#### TASK BRIEF:
Transcribe the data exactly. Pictures stay out.

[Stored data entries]

↓↓↓

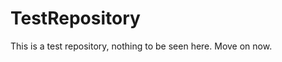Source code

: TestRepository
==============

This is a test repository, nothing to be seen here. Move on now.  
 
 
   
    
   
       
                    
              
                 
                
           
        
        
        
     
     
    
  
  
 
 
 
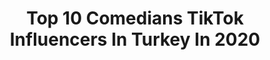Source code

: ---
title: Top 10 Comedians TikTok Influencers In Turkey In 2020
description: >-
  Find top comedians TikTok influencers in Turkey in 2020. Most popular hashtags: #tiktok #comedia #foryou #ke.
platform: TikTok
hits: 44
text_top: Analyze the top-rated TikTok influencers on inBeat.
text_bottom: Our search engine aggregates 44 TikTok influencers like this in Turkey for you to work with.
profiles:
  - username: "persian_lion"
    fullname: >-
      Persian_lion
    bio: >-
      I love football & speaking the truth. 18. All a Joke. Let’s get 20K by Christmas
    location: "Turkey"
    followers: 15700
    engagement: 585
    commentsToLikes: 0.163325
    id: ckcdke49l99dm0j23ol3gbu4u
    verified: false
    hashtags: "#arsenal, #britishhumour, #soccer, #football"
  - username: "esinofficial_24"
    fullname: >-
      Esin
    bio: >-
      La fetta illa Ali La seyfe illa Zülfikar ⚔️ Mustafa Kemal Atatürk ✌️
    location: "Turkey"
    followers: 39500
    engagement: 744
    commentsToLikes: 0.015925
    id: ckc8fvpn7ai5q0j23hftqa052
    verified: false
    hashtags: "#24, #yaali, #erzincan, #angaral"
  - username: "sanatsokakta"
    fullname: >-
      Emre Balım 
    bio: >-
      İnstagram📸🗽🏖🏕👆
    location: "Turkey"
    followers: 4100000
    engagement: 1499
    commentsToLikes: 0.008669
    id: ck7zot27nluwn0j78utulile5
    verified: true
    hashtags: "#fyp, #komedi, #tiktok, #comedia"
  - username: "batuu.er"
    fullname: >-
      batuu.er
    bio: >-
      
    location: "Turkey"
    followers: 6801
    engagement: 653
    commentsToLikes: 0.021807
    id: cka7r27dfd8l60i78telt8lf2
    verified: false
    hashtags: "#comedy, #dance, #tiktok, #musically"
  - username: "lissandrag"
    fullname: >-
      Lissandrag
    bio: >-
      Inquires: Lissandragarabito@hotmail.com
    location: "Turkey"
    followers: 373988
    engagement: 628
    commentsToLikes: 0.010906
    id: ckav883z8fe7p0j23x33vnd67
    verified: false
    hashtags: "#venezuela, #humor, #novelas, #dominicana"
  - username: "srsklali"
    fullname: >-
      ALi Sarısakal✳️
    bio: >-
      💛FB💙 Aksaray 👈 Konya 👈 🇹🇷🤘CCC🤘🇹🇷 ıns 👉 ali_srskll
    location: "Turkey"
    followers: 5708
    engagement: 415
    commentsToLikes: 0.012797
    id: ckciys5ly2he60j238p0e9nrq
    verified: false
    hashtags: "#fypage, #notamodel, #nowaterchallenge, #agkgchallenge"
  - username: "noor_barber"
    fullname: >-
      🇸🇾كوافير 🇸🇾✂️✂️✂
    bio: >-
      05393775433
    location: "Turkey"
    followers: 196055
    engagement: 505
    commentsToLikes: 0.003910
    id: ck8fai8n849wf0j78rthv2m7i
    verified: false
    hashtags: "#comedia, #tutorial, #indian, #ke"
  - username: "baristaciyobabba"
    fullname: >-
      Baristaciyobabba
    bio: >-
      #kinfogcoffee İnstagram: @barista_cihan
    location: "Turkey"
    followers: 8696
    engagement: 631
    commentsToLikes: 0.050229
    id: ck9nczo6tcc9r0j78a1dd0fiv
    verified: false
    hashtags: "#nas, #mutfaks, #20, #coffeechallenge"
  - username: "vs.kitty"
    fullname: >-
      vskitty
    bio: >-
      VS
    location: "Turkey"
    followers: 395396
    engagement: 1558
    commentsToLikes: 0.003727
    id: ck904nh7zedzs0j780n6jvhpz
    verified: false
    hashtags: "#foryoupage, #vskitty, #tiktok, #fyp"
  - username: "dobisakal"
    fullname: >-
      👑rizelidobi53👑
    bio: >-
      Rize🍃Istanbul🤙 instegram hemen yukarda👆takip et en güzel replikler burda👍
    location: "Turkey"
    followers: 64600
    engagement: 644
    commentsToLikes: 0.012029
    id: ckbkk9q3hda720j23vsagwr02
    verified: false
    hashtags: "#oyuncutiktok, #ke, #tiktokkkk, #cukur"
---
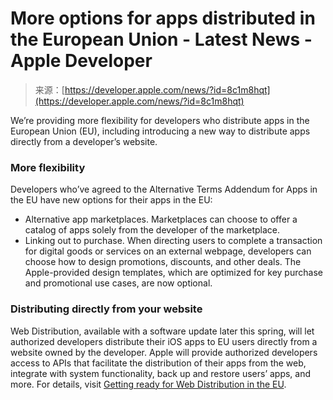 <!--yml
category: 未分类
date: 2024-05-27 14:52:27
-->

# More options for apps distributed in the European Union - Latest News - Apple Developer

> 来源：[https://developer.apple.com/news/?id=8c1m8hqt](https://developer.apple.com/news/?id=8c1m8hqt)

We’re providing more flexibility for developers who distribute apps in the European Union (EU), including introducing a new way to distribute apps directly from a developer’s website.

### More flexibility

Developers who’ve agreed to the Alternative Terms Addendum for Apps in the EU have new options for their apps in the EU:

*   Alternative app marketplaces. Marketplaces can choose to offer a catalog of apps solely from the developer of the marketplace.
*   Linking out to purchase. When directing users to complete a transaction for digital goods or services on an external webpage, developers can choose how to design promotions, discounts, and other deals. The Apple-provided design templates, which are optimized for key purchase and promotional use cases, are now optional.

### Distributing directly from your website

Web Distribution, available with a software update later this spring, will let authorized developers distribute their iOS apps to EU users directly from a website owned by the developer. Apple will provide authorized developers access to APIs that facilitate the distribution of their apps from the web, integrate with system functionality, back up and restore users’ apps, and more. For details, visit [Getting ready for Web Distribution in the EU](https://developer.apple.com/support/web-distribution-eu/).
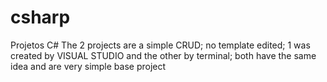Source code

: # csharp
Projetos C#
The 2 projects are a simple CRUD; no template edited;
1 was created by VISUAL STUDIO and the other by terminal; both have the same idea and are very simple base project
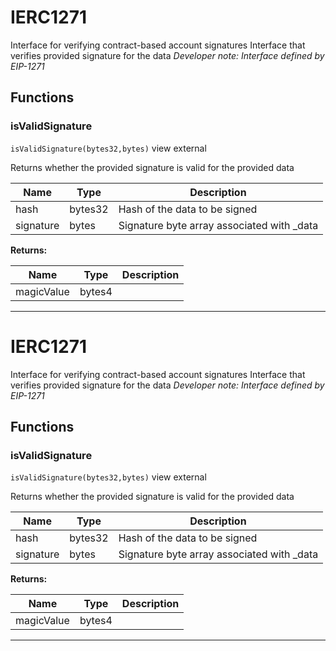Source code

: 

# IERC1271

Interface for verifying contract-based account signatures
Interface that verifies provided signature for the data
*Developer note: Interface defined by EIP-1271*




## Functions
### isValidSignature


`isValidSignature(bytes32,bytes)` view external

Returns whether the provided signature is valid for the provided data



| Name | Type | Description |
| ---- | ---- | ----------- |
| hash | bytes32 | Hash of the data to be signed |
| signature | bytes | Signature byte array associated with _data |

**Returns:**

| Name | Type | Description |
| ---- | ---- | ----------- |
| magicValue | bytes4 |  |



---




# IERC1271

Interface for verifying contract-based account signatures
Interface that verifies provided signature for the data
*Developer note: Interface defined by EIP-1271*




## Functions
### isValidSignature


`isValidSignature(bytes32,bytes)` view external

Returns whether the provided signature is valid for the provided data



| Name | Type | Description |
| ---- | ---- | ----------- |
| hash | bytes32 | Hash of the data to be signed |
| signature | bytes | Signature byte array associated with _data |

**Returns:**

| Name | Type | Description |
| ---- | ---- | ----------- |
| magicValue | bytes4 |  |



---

↑↑↑

#### RESULT:
Source code

: TestRepository
==============

This is a test repository, nothing to be seen here. Move on now.  
 
 
   
    
   
       
                    
              
                 
                
           
        
        
        
     
     
    
  
  
 
 
 
Source code

: ---
title: Top 10 Comedians TikTok Influencers In Turkey In 2020
description: >-
  Find top comedians TikTok influencers in Turkey in 2020. Most popular hashtags: #tiktok #comedia #foryou #ke.
platform: TikTok
hits: 44
text_top: Analyze the top-rated TikTok influencers on inBeat.
text_bottom: Our search engine aggregates 44 TikTok influencers like this in Turkey for you to work with.
profiles:
  - username: "persian_lion"
    fullname: >-
      Persian_lion
    bio: >-
      I love football & speaking the truth. 18. All a Joke. Let’s get 20K by Christmas
    location: "Turkey"
    followers: 15700
    engagement: 585
    commentsToLikes: 0.163325
    id: ckcdke49l99dm0j23ol3gbu4u
    verified: false
    hashtags: "#arsenal, #britishhumour, #soccer, #football"
  - username: "esinofficial_24"
    fullname: >-
      Esin
    bio: >-
      La fetta illa Ali La seyfe illa Zülfikar ⚔️ Mustafa Kemal Atatürk ✌️
    location: "Turkey"
    followers: 39500
    engagement: 744
    commentsToLikes: 0.015925
    id: ckc8fvpn7ai5q0j23hftqa052
    verified: false
    hashtags: "#24, #yaali, #erzincan, #angaral"
  - username: "sanatsokakta"
    fullname: >-
      Emre Balım 
    bio: >-
      İnstagram📸🗽🏖🏕👆
    location: "Turkey"
    followers: 4100000
    engagement: 1499
    commentsToLikes: 0.008669
    id: ck7zot27nluwn0j78utulile5
    verified: true
    hashtags: "#fyp, #komedi, #tiktok, #comedia"
  - username: "batuu.er"
    fullname: >-
      batuu.er
    bio: >-
      
    location: "Turkey"
    followers: 6801
    engagement: 653
    commentsToLikes: 0.021807
    id: cka7r27dfd8l60i78telt8lf2
    verified: false
    hashtags: "#comedy, #dance, #tiktok, #musically"
  - username: "lissandrag"
    fullname: >-
      Lissandrag
    bio: >-
      Inquires: Lissandragarabito@hotmail.com
    location: "Turkey"
    followers: 373988
    engagement: 628
    commentsToLikes: 0.010906
    id: ckav883z8fe7p0j23x33vnd67
    verified: false
    hashtags: "#venezuela, #humor, #novelas, #dominicana"
  - username: "srsklali"
    fullname: >-
      ALi Sarısakal✳️
    bio: >-
      💛FB💙 Aksaray 👈 Konya 👈 🇹🇷🤘CCC🤘🇹🇷 ıns 👉 ali_srskll
    location: "Turkey"
    followers: 5708
    engagement: 415
    commentsToLikes: 0.012797
    id: ckciys5ly2he60j238p0e9nrq
    verified: false
    hashtags: "#fypage, #notamodel, #nowaterchallenge, #agkgchallenge"
  - username: "noor_barber"
    fullname: >-
      🇸🇾كوافير 🇸🇾✂️✂️✂
    bio: >-
      05393775433
    location: "Turkey"
    followers: 196055
    engagement: 505
    commentsToLikes: 0.003910
    id: ck8fai8n849wf0j78rthv2m7i
    verified: false
    hashtags: "#comedia, #tutorial, #indian, #ke"
  - username: "baristaciyobabba"
    fullname: >-
      Baristaciyobabba
    bio: >-
      #kinfogcoffee İnstagram: @barista_cihan
    location: "Turkey"
    followers: 8696
    engagement: 631
    commentsToLikes: 0.050229
    id: ck9nczo6tcc9r0j78a1dd0fiv
    verified: false
    hashtags: "#nas, #mutfaks, #20, #coffeechallenge"
  - username: "vs.kitty"
    fullname: >-
      vskitty
    bio: >-
      VS
    location: "Turkey"
    followers: 395396
    engagement: 1558
    commentsToLikes: 0.003727
    id: ck904nh7zedzs0j780n6jvhpz
    verified: false
    hashtags: "#foryoupage, #vskitty, #tiktok, #fyp"
  - username: "dobisakal"
    fullname: >-
      👑rizelidobi53👑
    bio: >-
      Rize🍃Istanbul🤙 instegram hemen yukarda👆takip et en güzel replikler burda👍
    location: "Turkey"
    followers: 64600
    engagement: 644
    commentsToLikes: 0.012029
    id: ckbkk9q3hda720j23vsagwr02
    verified: false
    hashtags: "#oyuncutiktok, #ke, #tiktokkkk, #cukur"
---
 <!--yml
category: 未分类
date: 2024-05-27 14:52:27
-->

# More options for apps distributed in the European Union - Latest News - Apple Developer

> 来源：[https://developer.apple.com/news/?id=8c1m8hqt](https://developer.apple.com/news/?id=8c1m8hqt)

We’re providing more flexibility for developers who distribute apps in the European Union (EU), including introducing a new way to distribute apps directly from a developer’s website.

### More flexibility

Developers who’ve agreed to the Alternative Terms Addendum for Apps in the EU have new options for their apps in the EU:

*   Alternative app marketplaces. Marketplaces can choose to offer a catalog of apps solely from the developer of the marketplace.
*   Linking out to purchase. When directing users to complete a transaction for digital goods or services on an external webpage, developers can choose how to design promotions, discounts, and other deals. The Apple-provided design templates, which are optimized for key purchase and promotional use cases, are now optional.

### Distributing directly from your website

Web Distribution, available with a software update later this spring, will let authorized developers distribute their iOS apps to EU users directly from a website owned by the developer. Apple will provide authorized developers access to APIs that facilitate the distribution of their apps from the web, integrate with system functionality, back up and restore users’ apps, and more. For details, visit [Getting ready for Web Distribution in the EU](https://developer.apple.com/support/web-distribution-eu/).
Source code

: # csharp
Projetos C#
The 2 projects are a simple CRUD; no template edited;
1 was created by VISUAL STUDIO and the other by terminal; both have the same idea and are very simple base project
Source code

: 

# IERC1271

Interface for verifying contract-based account signatures
Interface that verifies provided signature for the data
*Developer note: Interface defined by EIP-1271*




## Functions
### isValidSignature


`isValidSignature(bytes32,bytes)` view external

Returns whether the provided signature is valid for the provided data



| Name | Type | Description |
| ---- | ---- | ----------- |
| hash | bytes32 | Hash of the data to be signed |
| signature | bytes | Signature byte array associated with _data |

**Returns:**

| Name | Type | Description |
| ---- | ---- | ----------- |
| magicValue | bytes4 |  |



---




# IERC1271

Interface for verifying contract-based account signatures
Interface that verifies provided signature for the data
*Developer note: Interface defined by EIP-1271*




## Functions
### isValidSignature


`isValidSignature(bytes32,bytes)` view external

Returns whether the provided signature is valid for the provided data



| Name | Type | Description |
| ---- | ---- | ----------- |
| hash | bytes32 | Hash of the data to be signed |
| signature | bytes | Signature byte array associated with _data |

**Returns:**

| Name | Type | Description |
| ---- | ---- | ----------- |
| magicValue | bytes4 |  |



---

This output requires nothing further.